Élever la voix des femmes

«Si tu guides un groupe avec une femme sur une ligne alpine et qu'elle dit que ce serait mieux de laisser tomber mais que personne ne l'écoute, prends sa défense.» La professeure de l'UQAC Lorie Ouellet est d'accord. Il y a encore de la sensibilisation à faire à ce sujet. «L'agressivité va paraître virile chez un homme, mais chez une femme, on va dire qu'elle est hystérique.» Son constat général sur le guide d'Emerald LaFortune: «Ça dépend de la composition des groupes, et plus spécifiquement des gars», dit-elle.

Souligner la force et l'intelligence des femmes

«C'est important que des hommes appuient les femmes à voix haute. S'ils sont témoins d'une inconduite, ce n'est pas utile de le dire en privé. C'est même lâche. Les hommes ont leur rôle à jouer auprès de ceux qui dénigrent les femmes, qui ignorent leurs compétences. On a besoin de leur appui pour changer les choses», estime Anna Levesque, directrice de Girls at Play - Mind Body Paddle.

Penser à avoir des tampons dans la trousse médicale

«Les hommes qui travaillent en plein air devraient être conscients des problématiques féminines et en mesure d'intervenir, indique Lorie Ouellet. Un segment est d'ailleurs consacré à l'hygiène et à la santé des femmes dans son programme universitaire. «Je montre à la classe une sorte de gourde permettant d'uriner la nuit sans devoir sortir de la tente. Évidemment, la classe rit et fait des blagues, mais tout le monde doit savoir. Je peux vous dire que la portion "gourde à pipi" est assimilée pour la vie après avoir mimé la technique à expliquer aux femmes.»

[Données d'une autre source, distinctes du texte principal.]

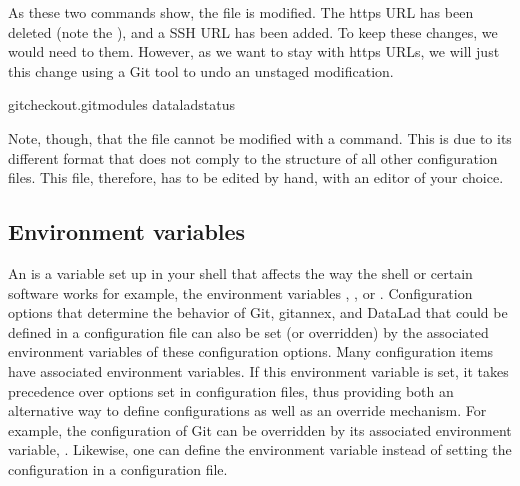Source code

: \sphinxAtStartPar
As these two commands show, the  file is modified. The https URL
has been deleted (note the \sphinxcode{\sphinxupquote{\sphinxhyphen{}}}), and a SSH URL has been added. To keep these
changes, we would need to  them. However, as we want to stay with
https URLs, we will just  this change \textendash{} using a Git tool to undo an
unstaged modification.

\begin{sphinxVerbatim}[commandchars=\\\{\}]
gitcheckout.gitmodules
dataladstatus
\end{sphinxVerbatim}

\sphinxAtStartPar
Note, though, that the  file cannot be modified with a 
command. This is due to its different format that does not comply to the
 structure of all other configuration files. This file, therefore,
has to be edited by hand, with an editor of your choice.

\ignorespaces 

\subsection{Environment variables}
\label{\detokenize{basics/101-123-config2:environment-variables}}\label{\detokenize{basics/101-123-config2:envvars}}\label{\detokenize{basics/101-123-config2:index-4}}
\sphinxAtStartPar
An {\hyperref[\detokenize{glossary:term-environment-variable}]{}} is a variable set up in your shell
that affects the way the shell or certain software works \textendash{} for example,
the environment variables , , or .
Configuration options that determine the behavior of Git, git\sphinxhyphen{}annex, and
DataLad that could be defined in a configuration file can also be set (or overridden)
by the associated environment variables of these configuration options.
Many configuration items have associated environment variables.
If this environment variable is set, it takes precedence over options set in
configuration files, thus providing both an alternative way to define configurations
as well as an override mechanism. For example, the 
configuration of Git can be overridden by its associated environment variable,
. Likewise, one can define the environment variable instead
of setting the  configuration in a configuration file.

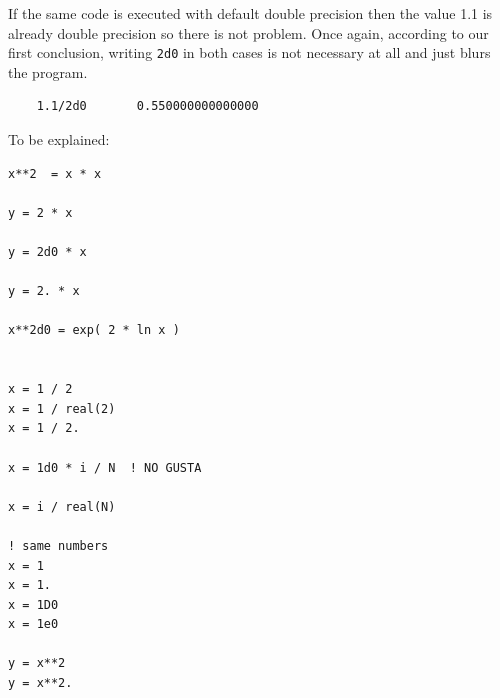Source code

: 
If the same code is executed with default double precision then the value 1.1 is already double precision so there is not problem. Once again, according to our first conclusion, writing \texttt{2d0} in both cases is not necessary at all and just blurs the program.

\begin{verbatim}
    1.1/2d0       0.550000000000000
\end{verbatim}





To be explained:

\begin{verbatim} 
x**2  = x * x 

y = 2 * x 

y = 2d0 * x 

y = 2. * x 

x**2d0 = exp( 2 * ln x ) 


x = 1 / 2
x = 1 / real(2) 
x = 1 / 2. 

x = 1d0 * i / N  ! NO GUSTA 

x = i / real(N) 

! same numbers 
x = 1 
x = 1. 
x = 1D0 
x = 1e0 

y = x**2
y = x**2.

\end{verbatim} 






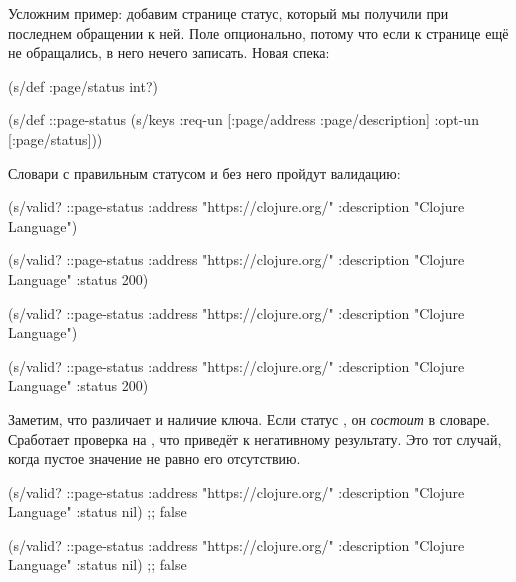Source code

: \fi

Усложним пример: добавим странице статус, который мы получили при
последнем обращении к ней. Поле опционально, потому что если к странице ещё не
обращались, в него нечего записать. Новая спека:


\begin{clojure}
(s/def :page/status int?)

(s/def ::page-status
  (s/keys :req-un [:page/address
                   :page/description]
          :opt-un [:page/status]))
\end{clojure}


Словари с правильным статусом и без него пройдут валидацию:

\ifnarrow


\begin{clojure}
(s/valid? ::page-status
  {:address "https://clojure.org/"
   :description "Clojure Language"})

(s/valid? ::page-status
  {:address "https://clojure.org/"
   :description "Clojure Language"
   :status 200})
\end{clojure}


\else


\begin{clojure}
(s/valid? ::page-status
          {:address "https://clojure.org/"
           :description "Clojure Language"})

(s/valid? ::page-status
          {:address "https://clojure.org/"
           :description "Clojure Language"
           :status 200})
\end{clojure}


\fi


Заметим, что  различает  и наличие ключа. Если статус
, он \emph{состоит} в словаре. Сработает проверка  на
, что приведёт к негативному результату. Это тот случай, когда пустое
значение не равно его отсутствию.

\ifnarrow


\begin{clojure}
(s/valid? ::page-status
  {:address "https://clojure.org/"
   :description "Clojure Language"
   :status nil})
;; false
\end{clojure}


\else


\begin{clojure}
(s/valid? ::page-status
          {:address "https://clojure.org/"
           :description "Clojure Language"
           :status nil})
;; false
\end{clojure}



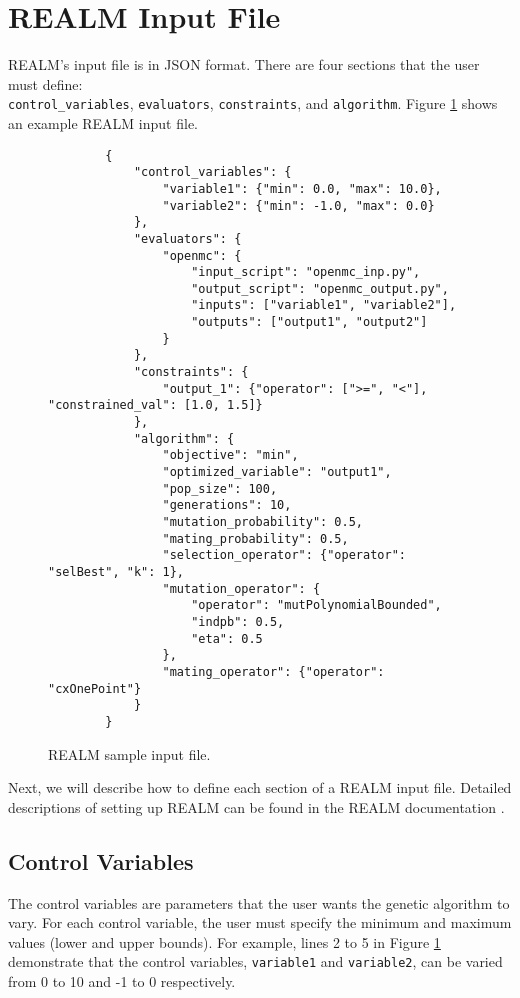 \section{REALM Input File}
REALM's input file is in JSON format. 
There are four sections that the user must define: \\ \texttt{control\_variables}, 
\texttt{evaluators}, \texttt{constraints}, and \texttt{algorithm}. 
Figure \ref{fig:realm-input} shows an example REALM input file. 
\begin{figure}[]
    \begin{verbatim}
        {
            "control_variables": {
                "variable1": {"min": 0.0, "max": 10.0}, 
                "variable2": {"min": -1.0, "max": 0.0}
            }, 
            "evaluators": {
                "openmc": {
                    "input_script": "openmc_inp.py",
                    "output_script": "openmc_output.py", 
                    "inputs": ["variable1", "variable2"],
                    "outputs": ["output1", "output2"]
                }
            }, 
            "constraints": {
                "output_1": {"operator": [">=", "<"], "constrained_val": [1.0, 1.5]}
            }, 
            "algorithm": {
                "objective": "min", 
                "optimized_variable": "output1", 
                "pop_size": 100, 
                "generations": 10, 
                "mutation_probability": 0.5,
                "mating_probability": 0.5,
                "selection_operator": {"operator": "selBest", "k": 1},
                "mutation_operator": {
                    "operator": "mutPolynomialBounded",
                    "indpb": 0.5,
                    "eta": 0.5
                },
                "mating_operator": {"operator": "cxOnePoint"}
            }
        }
    \end{verbatim}
    \caption{REALM sample input file.}
    \label{fig:realm-input}
\end{figure}
Next, we will describe how to define each section of a REALM input file. 
Detailed descriptions of setting up REALM can be found in the REALM 
documentation \cite{chee_arfcrealm_2021}. 

\subsection{Control Variables}
The control variables are parameters that the user wants the genetic 
algorithm to vary. 
For each control variable, the user must specify the minimum and maximum values 
(lower and upper bounds). 
For example, lines 2 to 5 in Figure \ref{fig:realm-input} demonstrate that the 
control variables, \texttt{variable1} and \texttt{variable2}, 
can be varied from 0 to 10 and -1 to 0 respectively. 

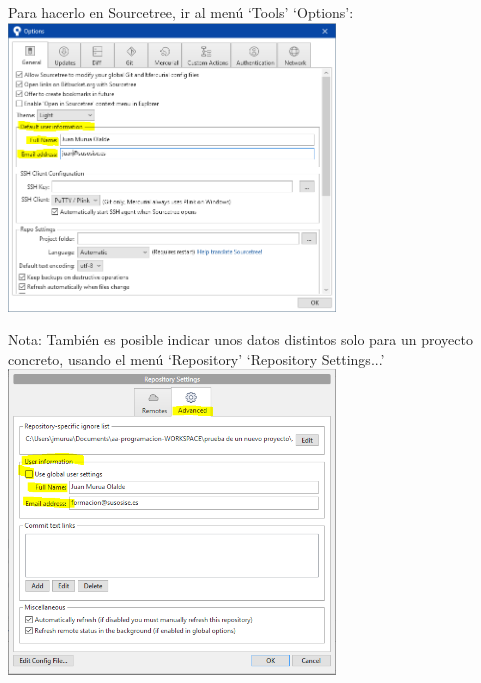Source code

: \documentclass[spanish,12pt,a4paper,final,oneside]{book}
\begin{document}
Para hacerlo en Sourcetree, ir al menú `Tools' `Options':
\\ \includegraphics[width=0.65\textwidth]{Sourcetree - configurar datos identificativos generales}

Nota: También es posible indicar unos datos distintos solo para un proyecto concreto, usando el menú `Repository' `Repository Settings...'
\\ \includegraphics[width=0.65\textwidth]{Sourcetree - configurar datos identificativos para un repositorio}
\end{document}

Permettre à la femme d'être experte

«Il n'existe pas une seule tâche que la femme n'est pas en mesure d'accomplir. Je suis d'accord au sujet des compétences des femmes, mentionne Lorie Ouellet. Les guides, parfois les touristes, tiennent pour acquis que les femmes sont moins bonnes. Et les femmes ont tendance à se mettre de la pression et à viser la perfection. Par exemple, j'ai souvent entendu des filles dire qu'elles ne veulent pas être assises à l'arrière pour guider le canot.»

Photo David Boily, Archives La Presse

Message aux hommes: il est primordial d'être compréhensif envers une femme qui ne se sent pas en confiance en excursion.